_INSTRUCTIONS TO FOLLOW_: What lines of the data hold the string "where"? Copy them all.
▬▬▬▬▬▬▬▬▬▬
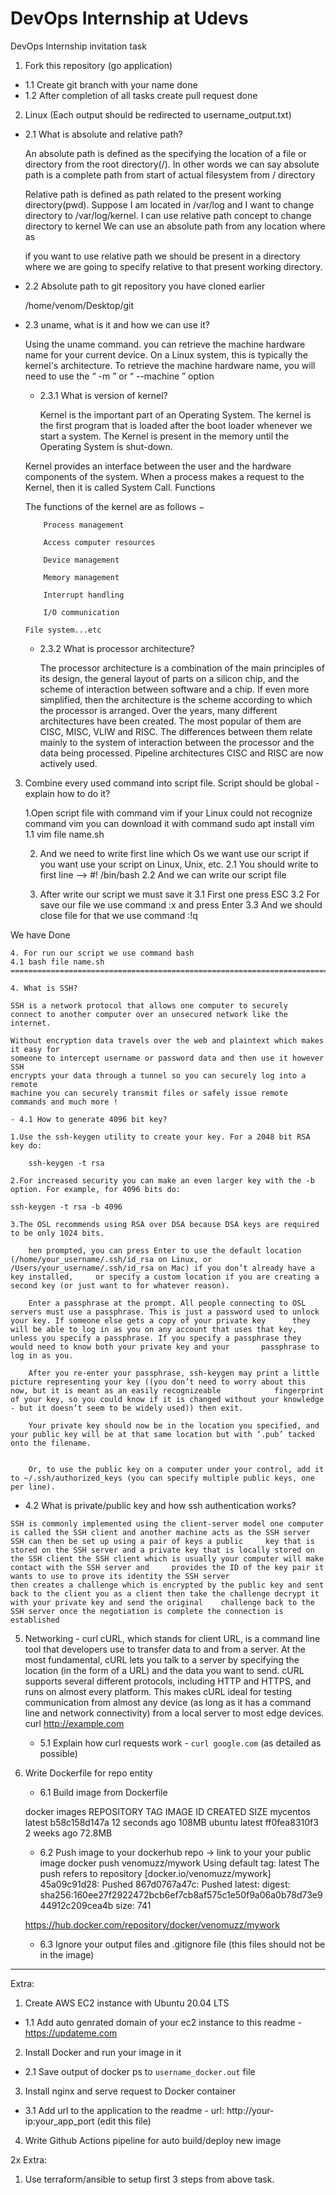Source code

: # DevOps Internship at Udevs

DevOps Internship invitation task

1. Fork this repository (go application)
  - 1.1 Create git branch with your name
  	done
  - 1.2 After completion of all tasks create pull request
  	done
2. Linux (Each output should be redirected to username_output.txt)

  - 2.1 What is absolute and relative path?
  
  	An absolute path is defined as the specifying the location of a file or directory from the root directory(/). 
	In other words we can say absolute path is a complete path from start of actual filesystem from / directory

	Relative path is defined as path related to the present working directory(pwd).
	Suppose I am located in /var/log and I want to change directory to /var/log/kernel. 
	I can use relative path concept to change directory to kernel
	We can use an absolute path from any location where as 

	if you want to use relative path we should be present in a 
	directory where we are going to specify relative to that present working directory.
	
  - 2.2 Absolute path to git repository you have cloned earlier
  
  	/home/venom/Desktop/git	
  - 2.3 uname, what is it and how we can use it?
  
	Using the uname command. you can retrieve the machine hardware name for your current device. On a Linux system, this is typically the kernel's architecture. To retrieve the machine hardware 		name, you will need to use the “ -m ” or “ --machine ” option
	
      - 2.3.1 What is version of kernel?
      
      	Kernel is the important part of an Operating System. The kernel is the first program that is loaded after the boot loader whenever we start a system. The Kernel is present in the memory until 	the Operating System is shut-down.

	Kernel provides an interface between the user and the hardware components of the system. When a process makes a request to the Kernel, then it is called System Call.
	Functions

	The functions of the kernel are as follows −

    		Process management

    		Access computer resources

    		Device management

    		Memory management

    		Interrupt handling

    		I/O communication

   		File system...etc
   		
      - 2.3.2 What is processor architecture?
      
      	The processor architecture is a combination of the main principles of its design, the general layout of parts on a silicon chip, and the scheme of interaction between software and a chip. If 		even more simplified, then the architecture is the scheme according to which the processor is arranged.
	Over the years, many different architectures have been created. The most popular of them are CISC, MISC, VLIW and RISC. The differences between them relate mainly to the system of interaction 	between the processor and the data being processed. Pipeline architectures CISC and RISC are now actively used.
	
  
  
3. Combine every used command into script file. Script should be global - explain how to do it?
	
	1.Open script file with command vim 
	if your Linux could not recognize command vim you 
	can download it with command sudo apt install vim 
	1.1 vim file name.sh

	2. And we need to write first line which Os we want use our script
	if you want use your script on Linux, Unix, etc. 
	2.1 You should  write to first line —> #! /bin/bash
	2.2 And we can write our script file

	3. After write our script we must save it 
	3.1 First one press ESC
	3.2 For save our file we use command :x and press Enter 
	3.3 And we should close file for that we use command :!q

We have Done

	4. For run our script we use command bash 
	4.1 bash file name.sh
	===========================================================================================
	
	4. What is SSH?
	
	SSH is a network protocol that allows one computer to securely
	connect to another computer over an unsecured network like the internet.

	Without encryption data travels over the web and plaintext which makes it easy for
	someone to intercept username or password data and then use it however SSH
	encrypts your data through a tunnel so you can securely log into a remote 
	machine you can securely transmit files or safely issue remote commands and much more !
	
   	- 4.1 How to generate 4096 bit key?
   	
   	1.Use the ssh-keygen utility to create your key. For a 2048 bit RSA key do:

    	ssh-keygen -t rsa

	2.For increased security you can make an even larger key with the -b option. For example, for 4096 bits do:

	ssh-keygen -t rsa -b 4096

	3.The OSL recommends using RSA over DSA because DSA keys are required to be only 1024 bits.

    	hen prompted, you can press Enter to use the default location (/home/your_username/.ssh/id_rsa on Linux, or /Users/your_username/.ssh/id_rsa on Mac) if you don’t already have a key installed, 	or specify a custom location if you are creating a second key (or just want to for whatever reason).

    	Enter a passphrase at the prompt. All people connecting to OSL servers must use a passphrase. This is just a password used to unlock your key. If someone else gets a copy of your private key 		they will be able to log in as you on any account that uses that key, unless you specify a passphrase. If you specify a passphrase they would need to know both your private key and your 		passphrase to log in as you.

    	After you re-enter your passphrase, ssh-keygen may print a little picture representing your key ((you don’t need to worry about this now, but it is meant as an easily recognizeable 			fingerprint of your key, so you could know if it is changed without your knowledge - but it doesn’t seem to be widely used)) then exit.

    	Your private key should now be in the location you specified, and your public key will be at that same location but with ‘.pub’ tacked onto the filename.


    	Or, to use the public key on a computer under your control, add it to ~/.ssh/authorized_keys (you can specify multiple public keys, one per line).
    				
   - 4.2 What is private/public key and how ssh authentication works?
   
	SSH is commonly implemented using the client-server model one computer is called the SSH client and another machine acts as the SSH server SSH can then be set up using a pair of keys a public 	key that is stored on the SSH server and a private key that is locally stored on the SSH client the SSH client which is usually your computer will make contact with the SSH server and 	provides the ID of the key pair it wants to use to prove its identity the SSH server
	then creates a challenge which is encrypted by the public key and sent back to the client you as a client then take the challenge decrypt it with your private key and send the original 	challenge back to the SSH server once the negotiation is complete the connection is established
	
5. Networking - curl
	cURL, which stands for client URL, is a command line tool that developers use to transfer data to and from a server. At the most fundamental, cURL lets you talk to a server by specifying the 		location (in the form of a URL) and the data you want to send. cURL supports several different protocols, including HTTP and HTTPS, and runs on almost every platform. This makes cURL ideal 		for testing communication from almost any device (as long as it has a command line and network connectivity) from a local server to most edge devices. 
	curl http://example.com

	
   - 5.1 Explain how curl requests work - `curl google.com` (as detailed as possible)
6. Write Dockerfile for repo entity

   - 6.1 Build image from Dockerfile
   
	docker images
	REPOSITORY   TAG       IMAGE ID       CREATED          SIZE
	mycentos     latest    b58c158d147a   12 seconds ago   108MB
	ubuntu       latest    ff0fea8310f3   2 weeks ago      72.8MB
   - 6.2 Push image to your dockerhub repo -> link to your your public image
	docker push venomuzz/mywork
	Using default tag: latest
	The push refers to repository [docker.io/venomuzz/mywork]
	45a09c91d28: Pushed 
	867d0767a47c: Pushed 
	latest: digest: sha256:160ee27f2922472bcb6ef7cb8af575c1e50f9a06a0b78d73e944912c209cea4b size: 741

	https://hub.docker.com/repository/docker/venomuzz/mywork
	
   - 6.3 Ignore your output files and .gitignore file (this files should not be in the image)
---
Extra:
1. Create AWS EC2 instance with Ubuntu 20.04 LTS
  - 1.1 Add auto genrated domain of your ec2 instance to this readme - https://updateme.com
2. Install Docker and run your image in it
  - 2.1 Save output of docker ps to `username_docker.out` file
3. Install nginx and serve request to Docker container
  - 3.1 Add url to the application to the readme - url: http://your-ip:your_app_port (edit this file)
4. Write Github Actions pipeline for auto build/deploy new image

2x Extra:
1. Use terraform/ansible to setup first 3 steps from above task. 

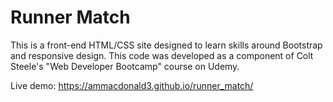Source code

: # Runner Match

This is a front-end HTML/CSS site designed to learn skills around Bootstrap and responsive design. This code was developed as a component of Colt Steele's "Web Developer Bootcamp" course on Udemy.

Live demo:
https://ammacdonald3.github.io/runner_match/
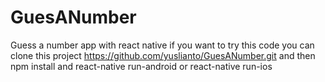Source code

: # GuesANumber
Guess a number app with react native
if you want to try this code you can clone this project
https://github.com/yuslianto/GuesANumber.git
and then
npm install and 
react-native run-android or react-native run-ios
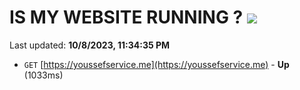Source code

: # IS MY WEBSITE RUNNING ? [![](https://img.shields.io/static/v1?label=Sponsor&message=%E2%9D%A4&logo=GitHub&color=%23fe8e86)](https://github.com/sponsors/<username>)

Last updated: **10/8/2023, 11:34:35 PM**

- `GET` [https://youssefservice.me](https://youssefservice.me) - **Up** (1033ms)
▬▬▬▬▬▬▬▬▬▬
_REPLY_:
	We can use an absolute path from any location where as 
	directory where we are going to specify relative to that present working directory.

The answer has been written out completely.